The first dimension analytical gel 12 is placed in the positioning device so that it is in electrical communication with the opening of the second dimension slab gel 18 via the liquid, i.e., there is complete contact between the first dimension gel 12 and the second dimension gel 18 through either the flowable contacting medium or the stacking gel cast in situ. The transfer device is designed with a minimum of extraneous openings, so that during the second dimension electrophoretic separation the electric field passes substantially through the first dimension analytical gel, and not around it. The assembly of the first dimension analytical gel, transfer collar and second dimension slab is run in a manner known in the art in a suitable electrophoresis tank.
The transfer device will typically be formed of a moldable or machinable thermoplastic such as a polycarbonate, polypropylene, or nylon, preferably non-conductive.
The construction and assembly and method of using the transfer device will be further understood by reference to the following non-limiting examples.
A hydroxypropyl methylcellulose flowable transfer gel for a second dimension molecular weight analysis was made in a standard Laemmli running buffer system. The Laemmli buffer composition was 62.5 mM TRIS-HCl, 25% (v/v) glycerol, 2% (w/v) SDS, and balance water. To be able to track the ion front during electrophoresis, 0.01% (w/v) bromophenol blue dye was added to the Laemmli buffer. The flowable transfer gel (30 ml) was made by first dry blending 0.90 g Methocel® K15M (Dow Chemical, Inc.) and 0.15 g Methocel® A5M. Then 30 ml of the Laemmli buffer dye mixture was heated to about 90° C. was placed in a 50 ml disposable centrifuge tube, to which the dry blend was added while agitating vigorously over a vortex mixer. The tube was then sealed an the mixture was allowed to hydrate overnight on a rocker table at room temperature. Entrapped bubbles were removed from the flowable gel by centrifuging the tube at about 3,000×g for 5 minutes.

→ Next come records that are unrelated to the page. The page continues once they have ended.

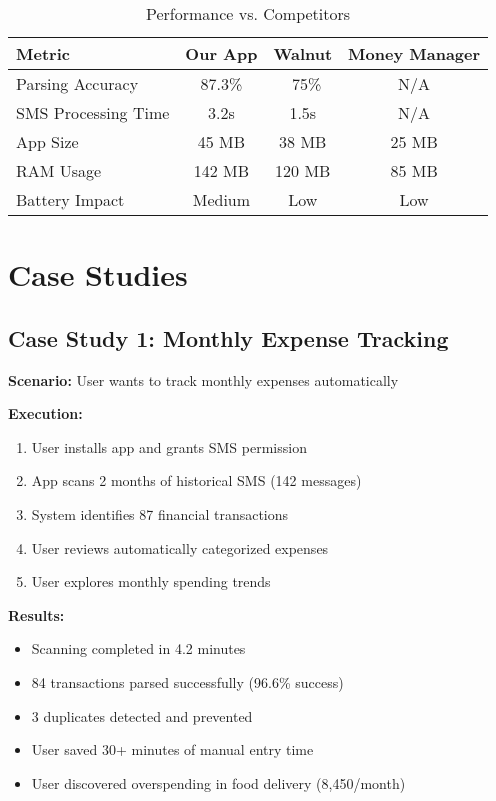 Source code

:\documentclass[11pt,a4paper]{report}
\begin{document}
\begin{itemize}
\begin{itemize}
\begin{table}[H]
\centering
\caption{Performance vs. Competitors}
\begin{tabular}{|l|c|c|c|}
\hline
\textbf{Metric} & \textbf{Our App} & \textbf{Walnut} & \textbf{Money Manager} \\
\hline
Parsing Accuracy & 87.3\% & ~75\% & N/A \\
SMS Processing Time & 3.2s & 1.5s & N/A \\
App Size & 45 MB & 38 MB & 25 MB \\
RAM Usage & 142 MB & 120 MB & 85 MB \\
Battery Impact & Medium & Low & Low \\
\hline
\end{tabular}
\end{table}

\section{Case Studies}

\subsection{Case Study 1: Monthly Expense Tracking}

\textbf{Scenario:} User wants to track monthly expenses automatically

\textbf{Execution:}
\begin{enumerate}
    \item User installs app and grants SMS permission
    \item App scans 2 months of historical SMS (142 messages)
    \item System identifies 87 financial transactions
    \item User reviews automatically categorized expenses
    \item User explores monthly spending trends
\end{enumerate}

\textbf{Results:}
\begin{itemize}
    \item Scanning completed in 4.2 minutes
    \item 84 transactions parsed successfully (96.6\% success)
    \item 3 duplicates detected and prevented
    \item User saved 30+ minutes of manual entry time
    \item User discovered overspending in food delivery (8,450/month)
\end{itemize}


\end{itemize}
\end{itemize}
\end{document}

For dispensing, a portion of the gel was transferred to a 10 ml syringe. Air bubbles were removed from the syringe by centrifugation at 3,000×g for 5 minutes.
A first dimension dPC isoelectric trapping chip was transferred to a second dimension according to the following procedure. The chip was equilibrated for 10 minutes in an aqueous transfer buffer containing 3 M urea, 2% (w/v) SDS, 50 mM TRIS-HCl, and 0.01% (w/v) bromophenol blue.
The transfer collar, as depicted in
Modifications and variations of the present invention will be apparent from the foregoing detailed description and accompanying figures. Such modifications and variations are intended to come within the scope of the following claims.